Outro desafio de segurança no topo da agenda foi a Coreia do Norte, que teve uma agenda lotada de lançamentos de mísseis este ano – em violação das sanções da ONU – e na quinta-feira sugeriu que poderia até retomar os testes de mísseis nucleares e intercontinentais.

“Os dois líderes condenaram os recentes lançamentos de mísseis balísticos”, disse a Casa Branca, enquanto uma leitura japonesa da reunião disse que eles descreveram a atividade da Coreia do Norte como “uma ameaça à paz e à estabilidade do Japão, da região e da comunidade internacional”.

Sublinhando as crescentes tensões em torno da formação de uma grande força militar russa na fronteira com a Ucrânia, Biden e Kishida disseram que estão trabalhando “juntos para impedir a agressão russa”.

“O primeiro-ministro Kishida prometeu continuar a estreita coordenação com os Estados Unidos, outros aliados e parceiros e a comunidade internacional para tomar medidas fortes em resposta a qualquer ataque”, disse a Casa Branca.

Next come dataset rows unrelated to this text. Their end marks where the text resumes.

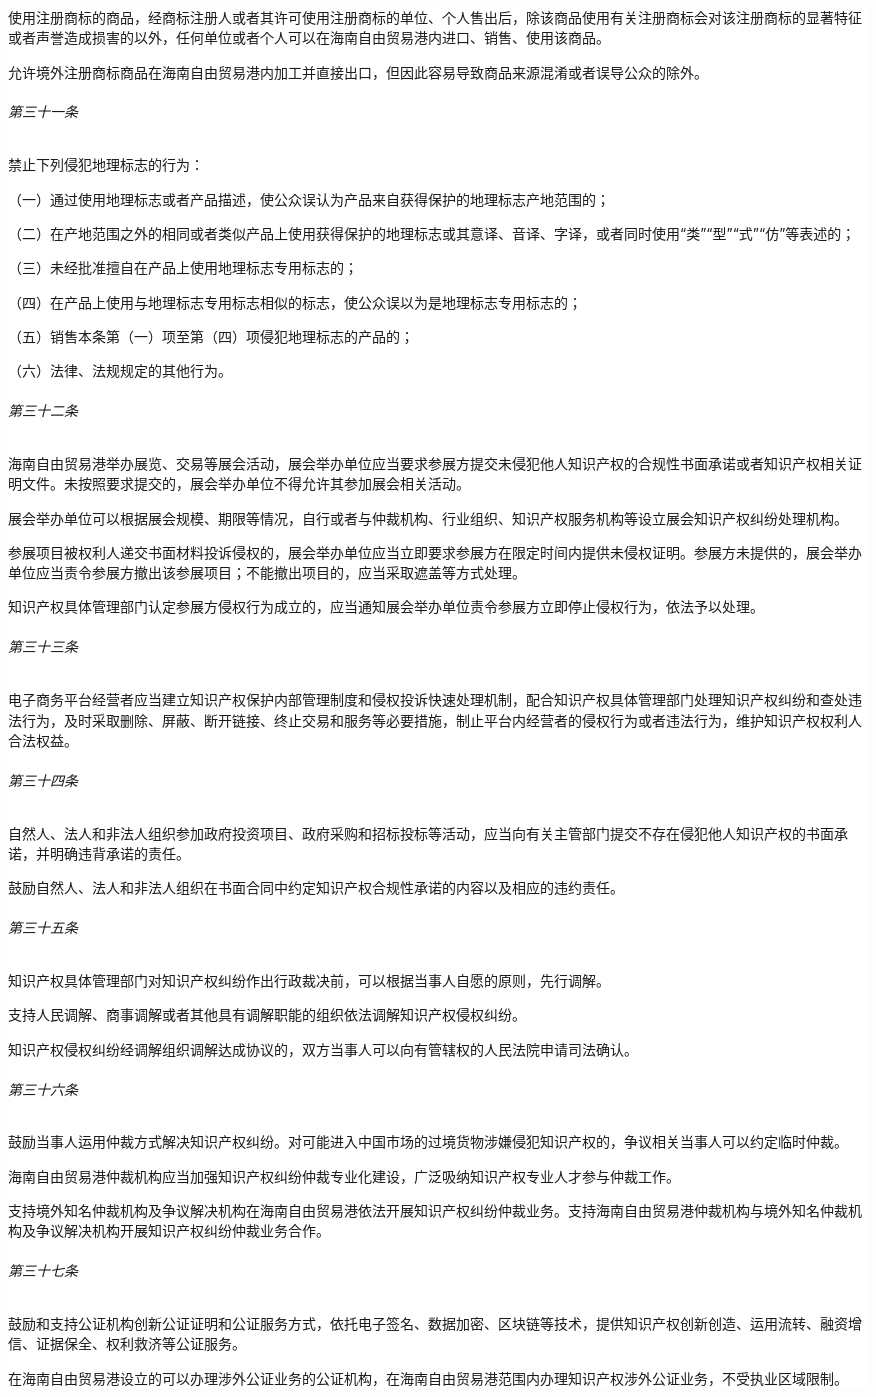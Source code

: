 使用注册商标的商品，经商标注册人或者其许可使用注册商标的单位、个人售出后，除该商品使用有关注册商标会对该注册商标的显著特征或者声誉造成损害的以外，任何单位或者个人可以在海南自由贸易港内进口、销售、使用该商品。

允许境外注册商标商品在海南自由贸易港内加工并直接出口，但因此容易导致商品来源混淆或者误导公众的除外。

###### 第三十一条

禁止下列侵犯地理标志的行为：

（一）通过使用地理标志或者产品描述，使公众误认为产品来自获得保护的地理标志产地范围的；

（二）在产地范围之外的相同或者类似产品上使用获得保护的地理标志或其意译、音译、字译，或者同时使用“类”“型”“式”“仿”等表述的；

（三）未经批准擅自在产品上使用地理标志专用标志的；

（四）在产品上使用与地理标志专用标志相似的标志，使公众误以为是地理标志专用标志的；

（五）销售本条第（一）项至第（四）项侵犯地理标志的产品的；

（六）法律、法规规定的其他行为。

###### 第三十二条

海南自由贸易港举办展览、交易等展会活动，展会举办单位应当要求参展方提交未侵犯他人知识产权的合规性书面承诺或者知识产权相关证明文件。未按照要求提交的，展会举办单位不得允许其参加展会相关活动。

展会举办单位可以根据展会规模、期限等情况，自行或者与仲裁机构、行业组织、知识产权服务机构等设立展会知识产权纠纷处理机构。

参展项目被权利人递交书面材料投诉侵权的，展会举办单位应当立即要求参展方在限定时间内提供未侵权证明。参展方未提供的，展会举办单位应当责令参展方撤出该参展项目；不能撤出项目的，应当采取遮盖等方式处理。

知识产权具体管理部门认定参展方侵权行为成立的，应当通知展会举办单位责令参展方立即停止侵权行为，依法予以处理。

###### 第三十三条

电子商务平台经营者应当建立知识产权保护内部管理制度和侵权投诉快速处理机制，配合知识产权具体管理部门处理知识产权纠纷和查处违法行为，及时采取删除、屏蔽、断开链接、终止交易和服务等必要措施，制止平台内经营者的侵权行为或者违法行为，维护知识产权权利人合法权益。

###### 第三十四条

自然人、法人和非法人组织参加政府投资项目、政府采购和招标投标等活动，应当向有关主管部门提交不存在侵犯他人知识产权的书面承诺，并明确违背承诺的责任。

鼓励自然人、法人和非法人组织在书面合同中约定知识产权合规性承诺的内容以及相应的违约责任。

###### 第三十五条

知识产权具体管理部门对知识产权纠纷作出行政裁决前，可以根据当事人自愿的原则，先行调解。

支持人民调解、商事调解或者其他具有调解职能的组织依法调解知识产权侵权纠纷。

知识产权侵权纠纷经调解组织调解达成协议的，双方当事人可以向有管辖权的人民法院申请司法确认。

###### 第三十六条

鼓励当事人运用仲裁方式解决知识产权纠纷。对可能进入中国市场的过境货物涉嫌侵犯知识产权的，争议相关当事人可以约定临时仲裁。

海南自由贸易港仲裁机构应当加强知识产权纠纷仲裁专业化建设，广泛吸纳知识产权专业人才参与仲裁工作。

支持境外知名仲裁机构及争议解决机构在海南自由贸易港依法开展知识产权纠纷仲裁业务。支持海南自由贸易港仲裁机构与境外知名仲裁机构及争议解决机构开展知识产权纠纷仲裁业务合作。

###### 第三十七条

鼓励和支持公证机构创新公证证明和公证服务方式，依托电子签名、数据加密、区块链等技术，提供知识产权创新创造、运用流转、融资增信、证据保全、权利救济等公证服务。

在海南自由贸易港设立的可以办理涉外公证业务的公证机构，在海南自由贸易港范围内办理知识产权涉外公证业务，不受执业区域限制。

Na leitura do Japão, ele disse que eles “se comprometeram a trabalhar juntos para impedir a agressão russa contra a Ucrânia”.

Antes do bilat virtual, autoridades dos EUA enfatizaram o objetivo de reforçar uma aliança que sustenta a liderança dos EUA em toda a região da Ásia-Pacífico desde a Segunda Guerra Mundial.

A secretária de imprensa da Casa Branca, Jen Psaki, disse que Biden e Kishida estavam discutindo os laços econômicos, bem como a segurança e o “Indo-Pacífico livre e aberto” – uma referência ao esforço para manter o status quo na região da Ásia-Pacífico, apesar o poder militar e comercial chinês em rápida expansão, inclusive ao longo de rotas comerciais marítimas cruciais.

Biden recebeu o então primeiro-ministro japonês Yoshihide Suga como seu primeiro líder estrangeiro na Casa Branca e, depois que Kishida assumiu o cargo, Biden foi o primeiro líder estrangeiro a fazer uma ligação.

O alto funcionário dos EUA chamou a reunião de “excepcionalmente ampla, muito calorosa e abrangente”, dizendo que mostrava a “solidariedade” dos países.

(Esta história não foi editada pela equipe da NDTV e é gerada automaticamente a partir de um feed distribuído.)